Historical Context of Italy
The classical era of the Romans has exerted a consequential influence on the cultural and intellectual evolution of Italy, contributing to the uniqueness of the country and its splendid artistic heritage. Italy is also the country that embodies the Renaissance, “Riniscita” in its original language, which signifies “rebirth”. From the early 1400s, the Renaissance has been a fervent period of cultural and political awakenings, inducing revivals in art, architecture, music, poetry and philosophy. Although significantly affected by the fascism of Mussolini in the modern and contemporary period, Italy has never lost its place as one of the most essential artistic centres, home to cutting-edge movements such as Futurism and Arte Povera, as well as the expressive painting of the Transavanguardia and the Minimalism related to the Zero Movement. Some highly influential Italian artists from the twentieth and twenty first centuries include Giorgio Di Chirico, Giacomo Balla, Giorgio Morandi, Alberto Giacometti, Lucio Fontana, Michelangelo Pistoletto, Francesco Clemente and Mimmo Paladino.
Further Biographical Context for Italo Bressan
Born in 1950, Italo Bressan's creative work was primarily inspired by the 1960s.

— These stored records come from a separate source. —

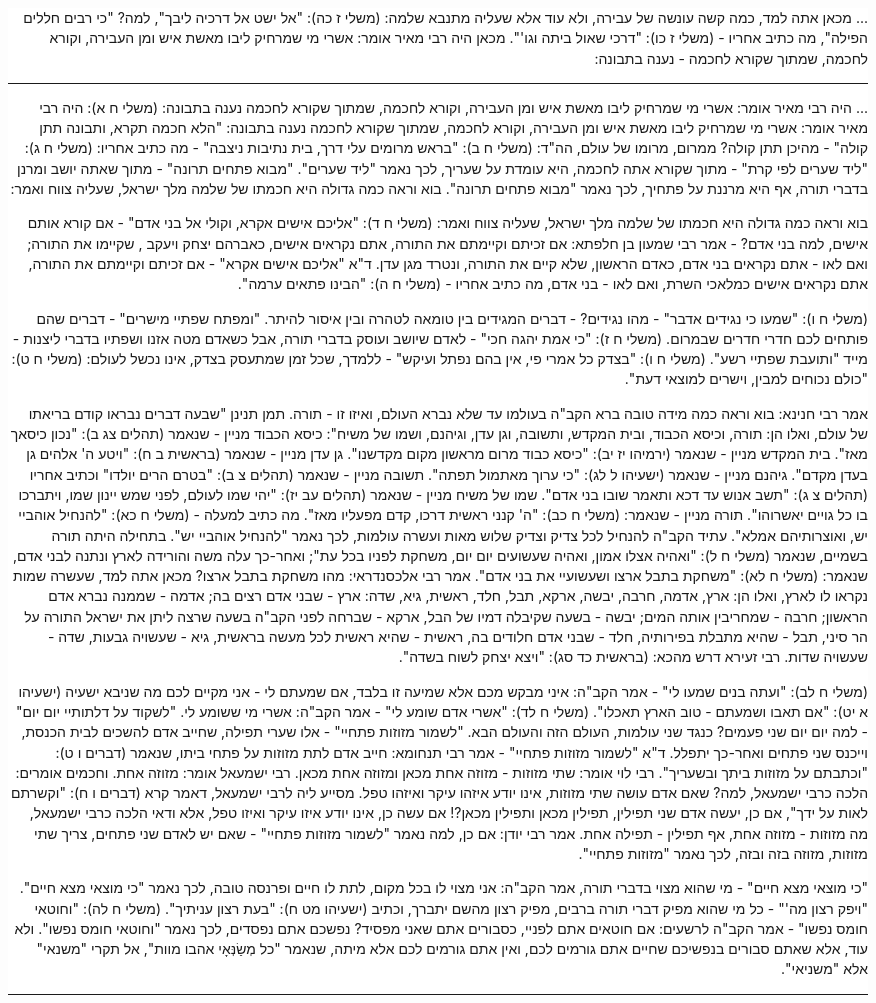 
<p dir='rtl'>... מכאן אתה למד, כמה קשה עונשה של עבירה, ולא עוד אלא שעליה מתנבא שלמה: (משלי ז כה): "אל ישט אל דרכיה ליבך", למה? "כי רבים חללים הפילה", מה כתיב אחריו - (משלי ז כו): "דרכי שאול ביתה וגו'". מכאן היה רבי מאיר אומר: אשרי מי שמרחיק ליבו מאשת איש ומן העבירה, וקורא לחכמה, שמתוך שקורא לחכמה - נענה בתבונה:</p>

---

<p dir='rtl'>... היה רבי מאיר אומר: אשרי מי שמרחיק ליבו מאשת איש ומן העבירה, וקורא לחכמה, שמתוך שקורא לחכמה נענה בתבונה: (משלי ח א): היה רבי מאיר אומר: אשרי מי שמרחיק ליבו מאשת איש ומן העבירה, וקורא לחכמה, שמתוך שקורא לחכמה נענה בתבונה: "הלא חכמה תקרא, ותבונה תתן קולה" - מהיכן תתן קולה? ממרום, מרומו של עולם, הה"ד: (משלי ח ב): "בראש מרומים עלי דרך, בית נתיבות ניצבה" - מה כתיב אחריו: (משלי ח ג): "ליד שערים לפי קרת" - מתוך שקורא אתה לחכמה, היא עומדת על שעריך, לכך נאמר "ליד שערים". "מבוא פתחים תרונה" - מתוך שאתה יושב ומרנן בדברי תורה, אף היא מרננת על פתחיך, לכך נאמר "מבוא פתחים תרונה". בוא וראה כמה גדולה היא חכמתו של שלמה מלך ישראל, שעליה צווח ואמר:</p>
<p dir='rtl'>בוא וראה כמה גדולה היא חכמתו של שלמה מלך ישראל, שעליה צווח ואמר: (משלי ח ד): "אליכם אישים אקרא, וקולי אל בני אדם" - אם קורא אותם אישים, למה בני אדם? - אמר רבי שמעון בן חלפתא: אם זכיתם וקיימתם את התורה, אתם נקראים אישים, כאברהם יצחק ויעקב , שקיימו את התורה; ואם לאו - אתם נקראים בני אדם, כאדם הראשון, שלא קיים את התורה, ונטרד מגן עדן. ד"א "אליכם אישים אקרא" - אם זכיתם וקיימתם את התורה, אתם נקראים אישים כמלאכי השרת, ואם לאו - בני אדם, מה כתיב אחריו - (משלי ח ה): "הבינו פתאים ערמה".</p>
<p dir='rtl'>(משלי ח ו): "שמעו כי נגידים אדבר" - מהו נגידים? - דברים המגידים בין טומאה לטהרה ובין איסור להיתר. "ומפתח שפתיי מישרים" - דברים שהם פותחים לכם חדרי חדרים שבמרום. (משלי ח ז): "כי אמת יהגה חכי" - לאדם שיושב ועוסק בדברי תורה, אבל כשאדם מטה אזנו ושפתיו בדברי ליצנות - מייד "ותועבת שפתיי רשע". (משלי ח ו): "בצדק כל אמרי פי, אין בהם נפתל ועיקש" - ללמדך, שכל זמן שמתעסק בצדק, אינו נכשל לעולם: (משלי ח ט): "כולם נכוחים למבין, וישרים למוצאי דעת".</p>
<p dir='rtl'>אמר רבי חנינא: בוא וראה כמה מידה טובה ברא הקב"ה בעולמו עד שלא נברא העולם, ואיזו זו - תורה. תמן תנינן "שבעה דברים נבראו קודם בריאתו של עולם, ואלו הן: תורה, וכיסא הכבוד, ובית המקדש, ותשובה, וגן עדן, וגיהנם, ושמו של משיח": כיסא הכבוד מניין - שנאמר (תהלים צג ב): "נכון כיסאך מאז". בית המקדש מניין - שנאמר (ירמיהו יז יב): "כיסא כבוד מרום מראשון מקום מקדשנו". גן עדן מניין - שנאמר (בראשית ב ח): "ויטע ה' אלהים גן בעדן מקדם". גיהנם מניין - שנאמר (ישעיהו ל לג): "כי ערוך מאתמול תפתה". תשובה מניין - שנאמר (תהלים צ ב): "בטרם הרים יולדו" וכתיב אחריו (תהלים צ ג): "תשב אנוש עד דכא ותאמר שובו בני אדם". שמו של משיח מניין - שנאמר (תהלים עב יז): "יהי שמו לעולם, לפני שמש יינון שמו, ויתברכו בו כל גויים יאשרוהו". תורה מניין - שנאמר: (משלי ח כב): "ה' קנני ראשית דרכו, קדם מפעליו מאז". מה כתיב למעלה - (משלי ח כא):  "להנחיל אוהביי יש, ואוצרותיהם אמלא". עתיד הקב"ה להנחיל לכל צדיק וצדיק שלוש מאות ועשרה עולמות, לכך נאמר "להנחיל אוהביי יש". בתחילה היתה תורה בשמיים, שנאמר (משלי ח ל): "ואהיה אצלו אמון, ואהיה שעשועים יום יום, משחקת לפניו בכל עת"; ואחר-כך עלה משה והורידה לארץ ונתנה לבני אדם, שנאמר: (משלי ח לא): "משחקת בתבל ארצו ושעשועיי את בני אדם". אמר רבי אלכסנדראי: מהו משחקת בתבל ארצו? מכאן אתה למד, שעשרה שמות נקראו לו לארץ, ואלו הן: ארץ, אדמה, חרבה, יבשה, ארקא, תבל, חלד, ראשית, גיא, שדה: ארץ - שבני אדם רצים בה; אדמה - שממנה נברא אדם הראשון; חרבה - שמחריבין אותה המים; יבשה - בשעה שקיבלה דמיו של הבל, ארקא - שברחה לפני הקב"ה בשעה שרצה ליתן את ישראל התורה על הר סיני, תבל - שהיא מתבלת בפירותיה, חלד - שבני אדם חלודים בה, ראשית - שהיא ראשית לכל מעשה בראשית, גיא - שעשויה גבעות, שדה - שעשויה שדות. רבי זעירא דרש מהכא: (בראשית כד סג): "ויצא יצחק לשוח בשדה".</p>
<p dir='rtl'>(משלי ח לב): "ועתה בנים שמעו לי" - אמר הקב"ה: איני מבקש מכם אלא שמיעה זו בלבד, אם שמעתם לי - אני מקיים לכם מה שניבא ישעיה (ישעיהו א יט): "אם תאבו ושמעתם - טוב הארץ תאכלו". (משלי ח לד): "אשרי אדם שומע לי" - אמר הקב"ה: אשרי מי ששומע לי. "לשקוד על דלתותיי יום יום" - למה יום יום שני פעמים? כנגד שני עולמות, העולם הזה והעולם הבא. "לשמור מזוזות פתחיי" - אלו שערי תפילה, שחייב אדם להשכים לבית הכנסת, וייכנס שני פתחים ואחר-כך יתפלל. ד"א "לשמור מזוזות פתחיי" - אמר רבי תנחומא: חייב אדם לתת מזוזות על פתחי ביתו, שנאמר (דברים ו ט): "וכתבתם על מזוזות ביתך ובשעריך". רבי לוי אומר: שתי מזוזות - מזוזה אחת מכאן ומזוזה אחת מכאן. רבי ישמעאל אומר: מזוזה אחת. וחכמים אומרים: הלכה כרבי ישמעאל, למה? שאם אדם עושה שתי מזוזות, אינו יודע איזהו עיקר ואיזהו טפל. מסייע ליה לרבי ישמעאל, דאמר קרא (דברים ו ח): "וקשרתם לאות על ידך", אם כן, יעשה אדם שני תפילין, תפילין מכאן ותפילין מכאן?! אם עשה כן, אינו יודע איזו עיקר ואיזו טפל, אלא ודאי הלכה כרבי ישמעאל, מה מזוזות - מזוזה אחת, אף תפילין - תפילה אחת. אמר רבי יודן: אם כן, למה נאמר "לשמור מזוזות פתחיי" - שאם יש לאדם שני פתחים, צריך שתי מזוזות, מזוזה בזה ובזה, לכך נאמר "מזוזות פתחיי".</p>
<p dir='rtl'>"כי מוצאי מצא חיים" - מי שהוא מצוי בדברי תורה, אמר הקב"ה: אני מצוי לו בכל מקום, לתת לו חיים ופרנסה טובה, לכך נאמר "כי מוצאי מצא חיים". "ויפק רצון מה'" - כל מי שהוא מפיק דברי תורה ברבים, מפיק רצון מהשם יתברך, וכתיב (ישעיהו מט ח): "בעת רצון עניתיך". (משלי ח לה): "וחוטאי חומס נפשו" - אמר הקב"ה לרשעים: אם חוטאים אתם לפניי, כסבורים אתם שאני מפסיד? נפשכם אתם נפסדים, לכך נאמר "וחוטאי חומס נפשו". ולא עוד, אלא שאתם סבורים בנפשיכם שחיים אתם גורמים לכם, ואין אתם גורמים לכם אלא מיתה, שנאמר "כל מְשַׂנְּאָי אהבו מוות", אל תקרי "משנאי" אלא "משניאי".</p>

---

The astronomical impact of the 1960s was truly sensational across the globe. Evocative of a time inspiring both faith and anger, the 1960s prompted an outburst of new ideologies and movements, truly exciting and spectacular. Historically set in the context of the Cold War, which would have a highly influential impact worldwide, largely defined by the Iron Curtain separating Europe both physically and spiritually, and drastically marked by the erection of the Berlin Wall in 1961. The 1960s re-defined all pre-existing assumptions on gender, race and justice, questioned education as well as morality and selfhood – for instance through the civil rights movement and second wave of feminism, as well as student political uprisings. The significant boom of mass consumerism also defined the era, engendering new trends in marketing and advertising. Minimalism developed the crucial idea that art should exist in its own reality, and not try to mimic the physical world. Born of a desire to erase all pre-established conceptions about art, Minimalism became a radically progressive movement, highly influential worldwide, with artists such as Frank Stella, Donald Judd and Dan Flavin as key actors. Minimalism became significant through the works of artists such as Victor Vasarely and Bridget Riley, while Pop art was an essential by-product of the latter, at the same time critiquing and glorifying popular culture. The iconic contemporary art movements that echoed through the wave of radicalism of the 1960s also had their own nuances and scopes, particular to different areas or countries. Spatialism, for instance, was established in Italy by Lucio Fontana and Piero Manzoni, and its ideologies embraced by the Zero group in Germany. Across Europe, the ideologies of Existentialism deeply influenced artists such as Francis Bacon and Alberto Giacometti, who sought to portray the raw human emotions often associated with reflections on death and the haunting anxiety of the meaninglessness of life.